Task description | Copy the data exactly.

Task input |
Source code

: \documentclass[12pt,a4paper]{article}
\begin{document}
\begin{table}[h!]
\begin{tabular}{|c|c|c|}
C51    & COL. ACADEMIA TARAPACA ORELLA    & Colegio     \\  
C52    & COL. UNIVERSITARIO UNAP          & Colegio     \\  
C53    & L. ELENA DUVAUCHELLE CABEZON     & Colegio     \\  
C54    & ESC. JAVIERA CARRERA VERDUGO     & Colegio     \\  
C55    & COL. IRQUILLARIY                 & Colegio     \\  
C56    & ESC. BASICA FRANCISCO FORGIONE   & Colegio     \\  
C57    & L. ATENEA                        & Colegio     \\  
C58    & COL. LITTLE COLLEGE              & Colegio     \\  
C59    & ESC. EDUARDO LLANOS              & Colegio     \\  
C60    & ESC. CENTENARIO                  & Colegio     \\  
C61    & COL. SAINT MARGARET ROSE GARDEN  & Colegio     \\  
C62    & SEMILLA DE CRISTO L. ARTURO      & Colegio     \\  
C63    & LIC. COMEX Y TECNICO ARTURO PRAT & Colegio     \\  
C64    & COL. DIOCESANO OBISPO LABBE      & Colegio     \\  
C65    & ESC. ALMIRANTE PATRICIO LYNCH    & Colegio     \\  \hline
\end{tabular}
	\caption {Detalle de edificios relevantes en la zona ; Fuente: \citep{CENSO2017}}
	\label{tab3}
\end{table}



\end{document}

Response to the exercise |
Source code

: \documentclass[12pt,a4paper]{article}
\begin{document}
\begin{table}[h!]
\begin{tabular}{|c|c|c|}
C51    & COL. ACADEMIA TARAPACA ORELLA    & Colegio     \\  
C52    & COL. UNIVERSITARIO UNAP          & Colegio     \\  
C53    & L. ELENA DUVAUCHELLE CABEZON     & Colegio     \\  
C54    & ESC. JAVIERA CARRERA VERDUGO     & Colegio     \\  
C55    & COL. IRQUILLARIY                 & Colegio     \\  
C56    & ESC. BASICA FRANCISCO FORGIONE   & Colegio     \\  
C57    & L. ATENEA                        & Colegio     \\  
C58    & COL. LITTLE COLLEGE              & Colegio     \\  
C59    & ESC. EDUARDO LLANOS              & Colegio     \\  
C60    & ESC. CENTENARIO                  & Colegio     \\  
C61    & COL. SAINT MARGARET ROSE GARDEN  & Colegio     \\  
C62    & SEMILLA DE CRISTO L. ARTURO      & Colegio     \\  
C63    & LIC. COMEX Y TECNICO ARTURO PRAT & Colegio     \\  
C64    & COL. DIOCESANO OBISPO LABBE      & Colegio     \\  
C65    & ESC. ALMIRANTE PATRICIO LYNCH    & Colegio     \\  \hline
\end{tabular}
	\caption {Detalle de edificios relevantes en la zona ; Fuente: \citep{CENSO2017}}
	\label{tab3}
\end{table}



\end{document}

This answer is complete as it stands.